One of the main challenges was form factor. I wanted all the electronics to fit into the base of the lathe, and I wanted the base to be thin (~25mm thick) so I needed a 600 watt, 45-50 volt power supply that fit in a 25 mm thick package. Bayley suggested using a Vicor DC-DC converter to generate 48 volts at 600 watts. Vicor makes some extremely compact converters perfectly suited for this, and they can be had pretty cheaply on ebay. Only downside is that they need around 300 volts in to turn on.
The basic electronics system would then be wall to doubler for 340 VDC, doubler to Vicor converter for 48 V, and 48 V into an AMC servo drive donated by Dane to drive the spindle motor.
This seemed like a good idea, so I got an appropriately sized Vicor brick on ebay and built up the rest of the system:
And so began the the second challenge: regen.
When the spindle rotates, kinetic energy is stored in the rotating inertia. When the reference spindle speed is suddenly turned down quickly, the extra kinetic energy in the spindle is converted back into electrical energy and shoved onto the DC bus. This is all well and good when your power system is supplied by a rechargeable battery, but is much less okay when your source is the wall.
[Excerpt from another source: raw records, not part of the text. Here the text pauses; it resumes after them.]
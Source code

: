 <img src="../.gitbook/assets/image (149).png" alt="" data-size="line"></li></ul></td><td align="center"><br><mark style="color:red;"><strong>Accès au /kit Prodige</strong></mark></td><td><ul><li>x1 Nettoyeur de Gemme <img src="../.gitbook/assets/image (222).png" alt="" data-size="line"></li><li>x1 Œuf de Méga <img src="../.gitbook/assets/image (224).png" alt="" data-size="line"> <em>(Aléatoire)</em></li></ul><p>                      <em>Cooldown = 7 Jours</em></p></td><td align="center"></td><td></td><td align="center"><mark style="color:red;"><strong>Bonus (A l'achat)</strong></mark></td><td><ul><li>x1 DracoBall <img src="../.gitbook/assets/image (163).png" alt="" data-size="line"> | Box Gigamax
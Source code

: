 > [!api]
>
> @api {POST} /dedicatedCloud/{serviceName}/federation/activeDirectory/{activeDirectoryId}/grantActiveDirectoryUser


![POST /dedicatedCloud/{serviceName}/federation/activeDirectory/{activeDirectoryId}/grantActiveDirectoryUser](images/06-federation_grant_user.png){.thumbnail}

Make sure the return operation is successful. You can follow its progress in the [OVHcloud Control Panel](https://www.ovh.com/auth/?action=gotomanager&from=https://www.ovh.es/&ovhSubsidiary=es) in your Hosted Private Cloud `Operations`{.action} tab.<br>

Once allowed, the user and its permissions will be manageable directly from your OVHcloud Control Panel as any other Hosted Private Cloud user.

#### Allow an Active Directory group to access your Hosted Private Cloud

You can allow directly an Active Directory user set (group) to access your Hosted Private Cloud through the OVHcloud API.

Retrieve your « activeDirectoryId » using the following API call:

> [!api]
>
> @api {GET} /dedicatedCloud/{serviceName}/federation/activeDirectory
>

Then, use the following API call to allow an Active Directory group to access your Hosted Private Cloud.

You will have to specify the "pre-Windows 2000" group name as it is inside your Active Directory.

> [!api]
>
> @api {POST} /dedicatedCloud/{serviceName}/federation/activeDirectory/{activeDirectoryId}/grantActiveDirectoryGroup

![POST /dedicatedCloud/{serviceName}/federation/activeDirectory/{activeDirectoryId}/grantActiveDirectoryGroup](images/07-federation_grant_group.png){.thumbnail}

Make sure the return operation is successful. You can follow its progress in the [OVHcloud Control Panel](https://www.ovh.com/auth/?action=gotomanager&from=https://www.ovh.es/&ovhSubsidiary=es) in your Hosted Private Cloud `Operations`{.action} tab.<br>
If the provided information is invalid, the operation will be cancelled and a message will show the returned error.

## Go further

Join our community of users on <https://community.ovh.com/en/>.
This problem manifests itself as skyrocketing bus voltage when the spindle reference is set to zero from full speed. The spikes were on the order of 20-30 volts despite the huge bus caps used, which was enough to cause the servo drive's over voltage protection to kick in and shut it down.
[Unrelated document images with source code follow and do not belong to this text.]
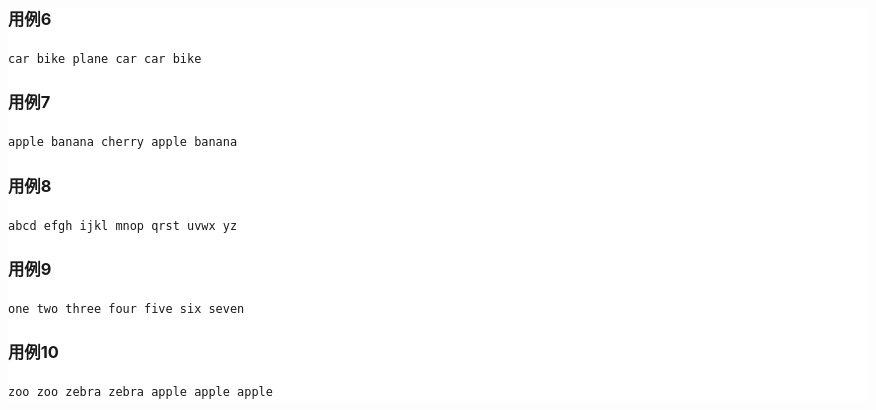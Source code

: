 
### 用例6

    
    
    car bike plane car car bike
    

### 用例7

    
    
    apple banana cherry apple banana
    

### 用例8

    
    
    abcd efgh ijkl mnop qrst uvwx yz
    

### 用例9

    
    
    one two three four five six seven
    

### 用例10

    
    
    zoo zoo zebra zebra apple apple apple
    

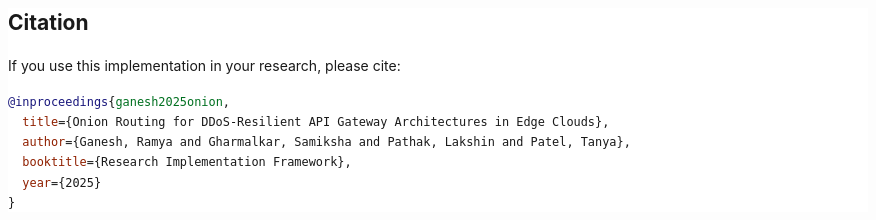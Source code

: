 ## Citation

If you use this implementation in your research, please cite:

```bibtex
@inproceedings{ganesh2025onion,
  title={Onion Routing for DDoS-Resilient API Gateway Architectures in Edge Clouds},
  author={Ganesh, Ramya and Gharmalkar, Samiksha and Pathak, Lakshin and Patel, Tanya},
  booktitle={Research Implementation Framework},
  year={2025}
}
```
One solution is a shunt regulator. The basic idea is to have a circuit which looks at the bus voltage, and if it sees the bus voltage rising too high, short the bus through a resistor to burn that energy. Sounds easy enough, should just be comparator, FET, big resistor, and some passives, right?
Version 1. The TO-247 is a big diode to make sure any voltage spike doesn't make it back to the power supply:
Version 1 was derp because the comparator sometimes couldn't pull down the mosfet gate hard enough by itself, or something like that. The symptom was that occasionally the FET would latch on.
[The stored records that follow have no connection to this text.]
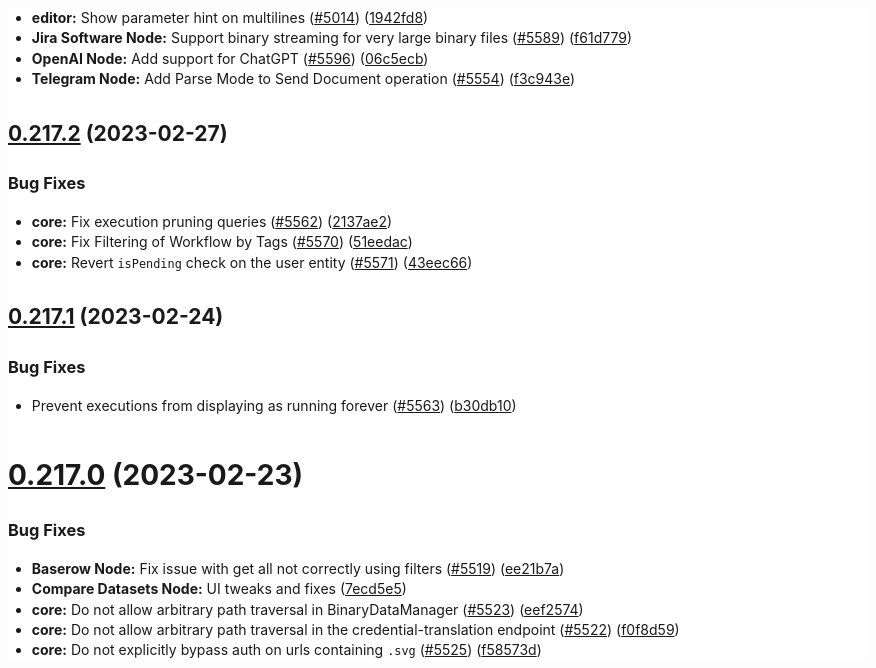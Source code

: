 * **editor:** Show parameter hint on multilines ([#5014](https://github.com/sourcifycloud/sourcify/issues/5014)) ([1942fd8](https://github.com/sourcifycloud/sourcify/commit/1942fd82323183fb31af671ccb8d22f6a4798d7f))
* **Jira Software Node:** Support binary streaming for very large binary files ([#5589](https://github.com/sourcifycloud/sourcify/issues/5589)) ([f61d779](https://github.com/sourcifycloud/sourcify/commit/f61d779667f25a411b51ee61ddd3fe4698f05934))
* **OpenAI Node:** Add support for ChatGPT ([#5596](https://github.com/sourcifycloud/sourcify/issues/5596)) ([06c5ecb](https://github.com/sourcifycloud/sourcify/commit/06c5ecbdf3031a7773e698294ae701a7e501ef50))
* **Telegram Node:** Add Parse Mode to Send Document operation ([#5554](https://github.com/sourcifycloud/sourcify/issues/5554)) ([f3c943e](https://github.com/sourcifycloud/sourcify/commit/f3c943ef8191bd16e16a61ffbed6b1caca0d75a5))



## [0.217.2](https://github.com/sourcifycloud/sourcify/compare/sourcify@0.217.1...sourcify@0.217.2) (2023-02-27)


### Bug Fixes

* **core:** Fix execution pruning queries ([#5562](https://github.com/sourcifycloud/sourcify/issues/5562)) ([2137ae2](https://github.com/sourcifycloud/sourcify/commit/2137ae23d789af765a7555028e9651029f88cadc))
* **core:** Fix Filtering of Workflow by Tags ([#5570](https://github.com/sourcifycloud/sourcify/issues/5570)) ([51eedac](https://github.com/sourcifycloud/sourcify/commit/51eedaccd427ec11b12fbf43d9dd3f0ebe9633d2))
* **core:** Revert `isPending` check on the user entity ([#5571](https://github.com/sourcifycloud/sourcify/issues/5571)) ([43eec66](https://github.com/sourcifycloud/sourcify/commit/43eec66828b2e03418402742c9695e08b1165bdd))



## [0.217.1](https://github.com/sourcifycloud/sourcify/compare/sourcify@0.217.0...sourcify@0.217.1) (2023-02-24)


### Bug Fixes

* Prevent executions from displaying as running forever ([#5563](https://github.com/sourcifycloud/sourcify/issues/5563)) ([b30db10](https://github.com/sourcifycloud/sourcify/commit/b30db10d898fa791d99d13192ef411cace4f7c05))



# [0.217.0](https://github.com/sourcifycloud/sourcify/compare/sourcify@0.216.1...sourcify@0.217.0) (2023-02-23)


### Bug Fixes

* **Baserow Node:** Fix issue with get all not correctly using filters ([#5519](https://github.com/sourcifycloud/sourcify/issues/5519)) ([ee21b7a](https://github.com/sourcifycloud/sourcify/commit/ee21b7a1cfed17936eb6bf50221b7f9983dd38e6))
* **Compare Datasets Node:** UI tweaks and fixes ([7ecd5e5](https://github.com/sourcifycloud/sourcify/commit/7ecd5e59eca01ca2b1a01e0a3e3871bd5d322eea))
* **core:** Do not allow arbitrary path traversal in BinaryDataManager ([#5523](https://github.com/sourcifycloud/sourcify/issues/5523)) ([eef2574](https://github.com/sourcifycloud/sourcify/commit/eef257406730a989ec8e7a056c3d4234300fdb25))
* **core:** Do not allow arbitrary path traversal in the credential-translation endpoint ([#5522](https://github.com/sourcifycloud/sourcify/issues/5522)) ([f0f8d59](https://github.com/sourcifycloud/sourcify/commit/f0f8d59fee223c6bc9f8459890ed4a31ef8cb0af))
* **core:** Do not explicitly bypass auth on urls containing `.svg` ([#5525](https://github.com/sourcifycloud/sourcify/issues/5525)) ([f58573d](https://github.com/sourcifycloud/sourcify/commit/f58573dba30eba8fe3d844d1b7b2dbbb8d51b8b5))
Versions 2/3 had real gate drivers, and actually worked:
At this point, my electronics (minus Vicor brick) looked like this. Getting less attractive, as I had to shove in an extra 10 V supply to run the shunt regulator.
More problems. The Vicor converter I got on ebay was DOA. I returned it, and ordered another identical one from a different seller. New one shows up and is also DOA.....
Time for something different. Bayley pointed me to another Vicor product, Vichip BCM converters like this one. Normally these cost ~$75 a pop on Digikey, but can be found on ebay for $10. These are unregulated, fixed ratio DC-DC converters good for 300(!) watts each in about a square inch of chip. They output 1/8 of their input voltage, so like the other Vicor converters I tried, they needed >300 volts in to get useful voltage out. They also come in a funny surface mount package.
I ordered a few of them, and figured while I was at it I should lay out a PCB for the doubler, Vichips, and shunt regulator:
The shunt regulator is the top left corner. The large D2-Pak devices are the fet, power resistors, and diode. In the middle are 3 Vichips, and to the right the rectifier and caps for the doubler. For gate drive and logic power there's a TI LM2594 12V buck IC.
Through the magic of 3pcb, boards appeared:
The board required a little fixing to get working. I left the comparator ground pin unconnected accidentally (the net in the eagle schematic looked connected but actually wasn't). More importantly, I didn't read the Vichip datasheet carefully enough, and missed two important details.
First, they really don't like output capacitance. I had to remove all the output capacitors to get the thing to turn on. Instead you should put the caps on the input.
Second, the Vichips can be expected to draw 6.5-13 W idle. They got seriously hot just sitting there doing nothing. A kill-a-watt confirmed that the board consumed 22W idle.
I didn't design the board for easy heat-sinking, but I was able to make it work by machining an aluminum spacer which gets sandwiched between the Vichips and lathe base with some thermal pads. I forgot to take any pictures of the final electronics assembly, but here's the first chips generated under the lathe's own power (not a bench supply):
And a beauty shot:
I'lll do another post with more shots of the whole thing soon. The lathe is currently functional, but there are a number of things I'd still like to do, such as:
- Take a finishing pass of the inside of the ER-32 taper to guarantee its concentricity with the spindle.
- Finish the new tailstock riser. I've machined it, but mismeasured somewhere and it's a millimeter too tall.
- Add closed-loop spindle speed control.
- Make chuck backplates so I can use real chucks, not just collets.
- Add a leadscrew and motor for power feed.